Actually, it kinda is. I’m afraid that this is the kind of talk we’ll be hearing from currency dealers and their shills in the coming months, but bear in mind all of the hype about the dinar and the current reality.
In the chart below you can see that the value of the rial actually dropped after the sanctions were lifted in mid-January. This may seem counterintuitive, but this is the norm, folks.
The following was taken from an article in Al-Monitor, an English Arab news site.
The Central Bank of Iran (CBI) has in the past 18 months focused on curbing inflation, which is an effective factor on the rial’s parity rate against the US dollar as the dominant reserve currency. Inflation, which once stood at 40%, reached 15.5% in the 12 months ending April 20, a great achievement for the moderate administration that took power with an agenda to recover the economy. Late in April, the regulator eventually decided to lower interest rates, putting a 20% cap for deposit rates (down from 22%) and 24% limit for lending rates (down from 28%). Observers believe the third step the CBI may take is a decision to unify the dual foreign exchange rates, a policy the administration has been sitting on since mid-2013.
Some economists believe a unified system could be a boon for Iran’s business environment, as it would reduce corruption and rent-seeking, a phenomenon widely believed to be a major setback for the struggling economy. In April, Tahmasb Mazaheri, a former CBI governor, told Nasim Online that the administration “should not waste time by putting off the unification plan for the post-sanctions era.” Sohrab Delangiz, another monetary expert, also believes the dual-rate system gives “wrong signals” to investors. The rial’s value, he argues, should approach a more “realistic” level — possibly around 37,000 rials against the US dollar or as others suggest around 52,000 rials, taking into account the 50% inflation rate collectively registered in Iran and the Organization for Economic Cooperation and Development over the past two years.

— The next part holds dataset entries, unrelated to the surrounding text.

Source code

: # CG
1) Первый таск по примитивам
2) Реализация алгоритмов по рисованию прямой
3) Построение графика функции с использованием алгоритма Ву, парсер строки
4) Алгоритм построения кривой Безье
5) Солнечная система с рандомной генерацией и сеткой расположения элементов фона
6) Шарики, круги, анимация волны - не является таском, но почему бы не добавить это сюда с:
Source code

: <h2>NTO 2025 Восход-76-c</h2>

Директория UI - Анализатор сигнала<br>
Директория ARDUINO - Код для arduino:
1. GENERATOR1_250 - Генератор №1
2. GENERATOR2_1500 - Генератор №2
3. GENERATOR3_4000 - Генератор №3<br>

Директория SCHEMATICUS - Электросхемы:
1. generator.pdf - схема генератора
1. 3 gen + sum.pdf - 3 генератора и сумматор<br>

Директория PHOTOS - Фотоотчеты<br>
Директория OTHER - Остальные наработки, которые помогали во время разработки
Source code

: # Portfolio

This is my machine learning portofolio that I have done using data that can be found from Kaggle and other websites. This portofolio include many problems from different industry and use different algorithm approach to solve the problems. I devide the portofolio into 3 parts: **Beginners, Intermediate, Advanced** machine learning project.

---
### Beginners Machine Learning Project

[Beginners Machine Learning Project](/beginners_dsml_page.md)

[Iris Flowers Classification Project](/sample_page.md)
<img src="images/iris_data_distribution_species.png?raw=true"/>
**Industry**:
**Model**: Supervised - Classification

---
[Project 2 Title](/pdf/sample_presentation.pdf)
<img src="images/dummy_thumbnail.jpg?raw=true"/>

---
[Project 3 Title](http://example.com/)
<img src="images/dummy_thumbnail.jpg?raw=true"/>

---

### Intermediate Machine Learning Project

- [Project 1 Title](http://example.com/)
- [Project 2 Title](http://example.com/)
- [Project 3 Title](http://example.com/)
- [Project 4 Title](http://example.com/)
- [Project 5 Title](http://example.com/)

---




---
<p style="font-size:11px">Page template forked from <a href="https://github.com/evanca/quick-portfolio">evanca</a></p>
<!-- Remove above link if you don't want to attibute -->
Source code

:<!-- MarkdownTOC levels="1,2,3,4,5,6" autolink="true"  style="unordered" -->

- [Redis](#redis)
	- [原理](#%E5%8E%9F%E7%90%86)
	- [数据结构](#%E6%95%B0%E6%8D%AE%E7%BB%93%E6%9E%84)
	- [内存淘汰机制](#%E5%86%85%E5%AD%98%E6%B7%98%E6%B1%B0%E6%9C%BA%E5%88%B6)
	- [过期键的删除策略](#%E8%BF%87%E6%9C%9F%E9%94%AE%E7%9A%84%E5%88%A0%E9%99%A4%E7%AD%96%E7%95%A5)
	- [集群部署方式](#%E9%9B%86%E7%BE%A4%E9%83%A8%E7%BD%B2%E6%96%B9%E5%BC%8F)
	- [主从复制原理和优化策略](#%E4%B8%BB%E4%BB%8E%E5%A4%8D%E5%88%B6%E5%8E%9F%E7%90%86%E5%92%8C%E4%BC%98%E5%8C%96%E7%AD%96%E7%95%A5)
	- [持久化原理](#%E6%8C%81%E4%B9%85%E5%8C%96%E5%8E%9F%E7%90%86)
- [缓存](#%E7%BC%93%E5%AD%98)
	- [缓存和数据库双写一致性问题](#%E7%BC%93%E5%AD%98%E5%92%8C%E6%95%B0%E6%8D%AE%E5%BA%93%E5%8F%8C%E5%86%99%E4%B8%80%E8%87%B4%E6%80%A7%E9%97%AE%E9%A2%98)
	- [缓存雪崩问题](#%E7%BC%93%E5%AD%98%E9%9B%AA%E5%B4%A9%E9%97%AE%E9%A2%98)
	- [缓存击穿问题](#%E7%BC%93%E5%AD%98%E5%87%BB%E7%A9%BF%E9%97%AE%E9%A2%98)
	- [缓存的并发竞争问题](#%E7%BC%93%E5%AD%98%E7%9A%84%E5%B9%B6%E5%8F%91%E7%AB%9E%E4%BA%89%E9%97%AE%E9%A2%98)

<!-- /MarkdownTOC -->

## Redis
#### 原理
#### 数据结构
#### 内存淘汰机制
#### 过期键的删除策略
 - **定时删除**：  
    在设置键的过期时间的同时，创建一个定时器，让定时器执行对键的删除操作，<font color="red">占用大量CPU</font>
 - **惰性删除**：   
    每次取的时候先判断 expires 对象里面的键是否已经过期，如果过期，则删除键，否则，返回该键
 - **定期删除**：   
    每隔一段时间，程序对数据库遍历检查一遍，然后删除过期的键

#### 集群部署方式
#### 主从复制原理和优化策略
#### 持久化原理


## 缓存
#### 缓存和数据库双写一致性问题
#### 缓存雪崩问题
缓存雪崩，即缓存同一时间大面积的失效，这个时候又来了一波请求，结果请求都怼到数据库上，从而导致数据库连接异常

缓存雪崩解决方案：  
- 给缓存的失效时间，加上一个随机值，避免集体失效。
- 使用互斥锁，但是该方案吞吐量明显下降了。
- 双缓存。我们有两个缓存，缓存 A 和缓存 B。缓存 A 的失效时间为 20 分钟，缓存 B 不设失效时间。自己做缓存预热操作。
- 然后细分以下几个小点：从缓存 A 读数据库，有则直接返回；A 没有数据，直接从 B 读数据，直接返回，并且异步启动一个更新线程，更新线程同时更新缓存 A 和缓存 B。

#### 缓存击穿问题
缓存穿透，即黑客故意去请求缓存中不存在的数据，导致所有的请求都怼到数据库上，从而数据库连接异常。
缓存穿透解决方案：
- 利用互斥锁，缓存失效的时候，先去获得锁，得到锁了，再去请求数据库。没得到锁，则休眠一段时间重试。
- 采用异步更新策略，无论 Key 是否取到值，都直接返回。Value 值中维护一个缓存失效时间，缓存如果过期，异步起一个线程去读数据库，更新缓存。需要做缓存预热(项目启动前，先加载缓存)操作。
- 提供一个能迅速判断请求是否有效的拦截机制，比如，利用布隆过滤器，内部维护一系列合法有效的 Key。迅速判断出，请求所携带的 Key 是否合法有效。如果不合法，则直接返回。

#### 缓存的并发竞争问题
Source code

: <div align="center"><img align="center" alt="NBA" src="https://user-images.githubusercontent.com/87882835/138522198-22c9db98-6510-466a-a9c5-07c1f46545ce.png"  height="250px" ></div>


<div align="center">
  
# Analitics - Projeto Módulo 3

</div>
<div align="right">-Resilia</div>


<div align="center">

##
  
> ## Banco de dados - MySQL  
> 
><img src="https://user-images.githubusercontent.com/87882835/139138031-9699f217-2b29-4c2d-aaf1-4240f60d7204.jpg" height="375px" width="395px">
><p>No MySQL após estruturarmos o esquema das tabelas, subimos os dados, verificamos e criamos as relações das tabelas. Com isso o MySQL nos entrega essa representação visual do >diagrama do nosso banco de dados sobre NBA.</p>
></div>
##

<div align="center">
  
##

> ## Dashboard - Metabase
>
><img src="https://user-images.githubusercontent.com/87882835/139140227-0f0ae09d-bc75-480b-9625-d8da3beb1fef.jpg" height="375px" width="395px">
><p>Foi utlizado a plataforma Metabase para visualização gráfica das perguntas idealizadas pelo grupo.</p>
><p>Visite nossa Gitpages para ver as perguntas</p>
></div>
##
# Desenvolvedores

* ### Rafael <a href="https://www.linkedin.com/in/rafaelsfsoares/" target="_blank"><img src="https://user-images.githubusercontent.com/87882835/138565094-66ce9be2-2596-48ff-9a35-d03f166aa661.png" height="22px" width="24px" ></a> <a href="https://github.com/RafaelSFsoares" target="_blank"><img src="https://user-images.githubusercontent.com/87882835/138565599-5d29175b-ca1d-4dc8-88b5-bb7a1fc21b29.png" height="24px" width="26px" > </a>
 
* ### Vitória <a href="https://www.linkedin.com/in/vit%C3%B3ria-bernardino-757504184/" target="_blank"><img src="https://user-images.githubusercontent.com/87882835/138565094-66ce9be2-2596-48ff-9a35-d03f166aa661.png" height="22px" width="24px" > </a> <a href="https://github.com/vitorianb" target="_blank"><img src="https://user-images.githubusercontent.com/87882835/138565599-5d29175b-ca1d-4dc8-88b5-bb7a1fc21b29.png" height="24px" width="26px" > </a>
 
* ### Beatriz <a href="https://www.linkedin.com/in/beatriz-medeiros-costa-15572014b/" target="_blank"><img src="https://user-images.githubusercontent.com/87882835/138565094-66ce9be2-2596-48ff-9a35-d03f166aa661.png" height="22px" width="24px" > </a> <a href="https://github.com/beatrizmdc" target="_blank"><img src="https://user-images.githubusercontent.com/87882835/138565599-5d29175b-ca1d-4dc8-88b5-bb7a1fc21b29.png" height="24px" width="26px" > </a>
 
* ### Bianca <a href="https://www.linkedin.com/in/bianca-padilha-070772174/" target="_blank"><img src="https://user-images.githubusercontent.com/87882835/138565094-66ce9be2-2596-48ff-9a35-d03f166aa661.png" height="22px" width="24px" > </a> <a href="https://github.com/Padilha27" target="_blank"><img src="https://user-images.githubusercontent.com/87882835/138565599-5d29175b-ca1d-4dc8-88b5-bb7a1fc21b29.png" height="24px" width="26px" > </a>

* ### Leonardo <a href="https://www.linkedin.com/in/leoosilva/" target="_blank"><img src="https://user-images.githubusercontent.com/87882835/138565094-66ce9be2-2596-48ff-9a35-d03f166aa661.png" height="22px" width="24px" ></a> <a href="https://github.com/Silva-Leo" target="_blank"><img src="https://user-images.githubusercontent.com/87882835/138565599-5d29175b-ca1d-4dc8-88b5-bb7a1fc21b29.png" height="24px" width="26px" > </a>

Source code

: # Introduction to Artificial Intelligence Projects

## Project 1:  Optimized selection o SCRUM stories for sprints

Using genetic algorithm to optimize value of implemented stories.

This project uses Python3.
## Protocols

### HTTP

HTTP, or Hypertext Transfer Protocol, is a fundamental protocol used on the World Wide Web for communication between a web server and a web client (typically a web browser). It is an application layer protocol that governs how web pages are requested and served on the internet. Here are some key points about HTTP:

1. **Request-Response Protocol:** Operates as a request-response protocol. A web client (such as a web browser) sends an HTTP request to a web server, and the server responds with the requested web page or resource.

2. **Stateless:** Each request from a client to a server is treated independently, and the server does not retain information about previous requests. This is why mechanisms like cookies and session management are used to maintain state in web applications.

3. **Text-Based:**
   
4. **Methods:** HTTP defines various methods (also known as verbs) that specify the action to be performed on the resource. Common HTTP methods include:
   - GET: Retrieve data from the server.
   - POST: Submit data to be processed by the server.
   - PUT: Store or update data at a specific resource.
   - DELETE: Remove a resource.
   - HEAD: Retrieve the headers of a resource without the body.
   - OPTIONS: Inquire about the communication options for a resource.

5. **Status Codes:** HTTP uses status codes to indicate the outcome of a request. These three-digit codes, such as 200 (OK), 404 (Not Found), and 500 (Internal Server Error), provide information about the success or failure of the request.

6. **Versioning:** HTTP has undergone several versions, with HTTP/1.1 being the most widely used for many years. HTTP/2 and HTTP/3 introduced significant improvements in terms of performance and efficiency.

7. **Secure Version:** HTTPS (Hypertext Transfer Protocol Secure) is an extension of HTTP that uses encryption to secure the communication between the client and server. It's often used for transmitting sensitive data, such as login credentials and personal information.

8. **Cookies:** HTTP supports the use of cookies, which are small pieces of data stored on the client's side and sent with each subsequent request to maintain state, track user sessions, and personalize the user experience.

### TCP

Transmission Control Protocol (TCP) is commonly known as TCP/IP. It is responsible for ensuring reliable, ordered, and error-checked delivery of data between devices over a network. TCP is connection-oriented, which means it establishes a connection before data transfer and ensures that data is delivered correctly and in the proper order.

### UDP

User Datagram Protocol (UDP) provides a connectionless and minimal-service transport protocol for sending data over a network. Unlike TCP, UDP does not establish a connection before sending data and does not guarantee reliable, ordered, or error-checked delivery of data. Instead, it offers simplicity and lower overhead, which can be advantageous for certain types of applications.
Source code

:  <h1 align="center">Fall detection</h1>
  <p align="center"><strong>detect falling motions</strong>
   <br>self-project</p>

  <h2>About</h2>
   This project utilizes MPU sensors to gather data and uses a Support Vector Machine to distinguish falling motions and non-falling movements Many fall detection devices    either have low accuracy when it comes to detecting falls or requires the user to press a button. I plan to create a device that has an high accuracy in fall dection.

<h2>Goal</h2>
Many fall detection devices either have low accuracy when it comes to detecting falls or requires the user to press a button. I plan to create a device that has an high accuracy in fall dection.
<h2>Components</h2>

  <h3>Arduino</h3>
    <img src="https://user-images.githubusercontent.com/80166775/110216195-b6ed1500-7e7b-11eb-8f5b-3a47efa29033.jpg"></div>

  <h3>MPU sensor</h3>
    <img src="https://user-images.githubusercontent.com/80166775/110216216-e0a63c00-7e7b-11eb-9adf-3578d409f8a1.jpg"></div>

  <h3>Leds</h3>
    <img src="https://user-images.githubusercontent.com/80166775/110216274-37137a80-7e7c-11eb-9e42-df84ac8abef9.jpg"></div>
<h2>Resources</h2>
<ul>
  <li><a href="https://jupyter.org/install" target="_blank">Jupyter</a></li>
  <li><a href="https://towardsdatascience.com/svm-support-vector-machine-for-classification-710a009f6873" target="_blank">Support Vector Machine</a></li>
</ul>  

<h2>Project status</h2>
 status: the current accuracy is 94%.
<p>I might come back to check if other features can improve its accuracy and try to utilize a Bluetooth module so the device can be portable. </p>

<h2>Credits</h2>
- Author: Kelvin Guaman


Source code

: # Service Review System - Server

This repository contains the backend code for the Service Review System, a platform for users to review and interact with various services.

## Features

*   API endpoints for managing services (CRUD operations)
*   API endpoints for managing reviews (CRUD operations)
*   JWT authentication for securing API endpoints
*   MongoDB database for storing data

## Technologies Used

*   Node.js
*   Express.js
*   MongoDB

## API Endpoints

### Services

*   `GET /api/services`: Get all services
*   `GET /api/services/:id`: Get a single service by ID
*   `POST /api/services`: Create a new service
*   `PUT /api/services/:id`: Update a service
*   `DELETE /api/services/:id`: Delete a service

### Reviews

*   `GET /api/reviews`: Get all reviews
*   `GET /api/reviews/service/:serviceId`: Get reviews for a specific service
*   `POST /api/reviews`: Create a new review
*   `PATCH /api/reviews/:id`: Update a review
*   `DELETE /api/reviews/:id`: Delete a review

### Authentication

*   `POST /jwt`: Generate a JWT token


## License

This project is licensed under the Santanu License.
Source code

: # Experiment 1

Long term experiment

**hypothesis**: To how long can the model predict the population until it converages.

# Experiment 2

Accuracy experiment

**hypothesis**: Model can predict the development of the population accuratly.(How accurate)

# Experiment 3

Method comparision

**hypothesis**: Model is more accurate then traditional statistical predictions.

Currently the rial is valued at 30,202 rials to the dollar or $.00003. At 37,000 to the dollar it would be about $.000027, and at 52,000 to the dollar it would be about $.000019. As you can see, the prognosis is for a lower value as Iran goes forward, not a higher value. Buying something that is more likely to go down in value than up is a bad idea. What makes it a really bad idea is that Iran announced in 2011 that they are planning on removing three zeros from their currency. Sound familiar? That’s redenomination talk. As in lop. As in what many countries like Iran do to remove the effects of past hyperinflation. As in the currency reform plan for the Iraqi dinar that has also failed to materialize and that gurus misrepresented as a revaluation.
Whether they get around to enacting their planned redenomination or not, the Iranian rial is a sucker’s bet. Don’t fall for it.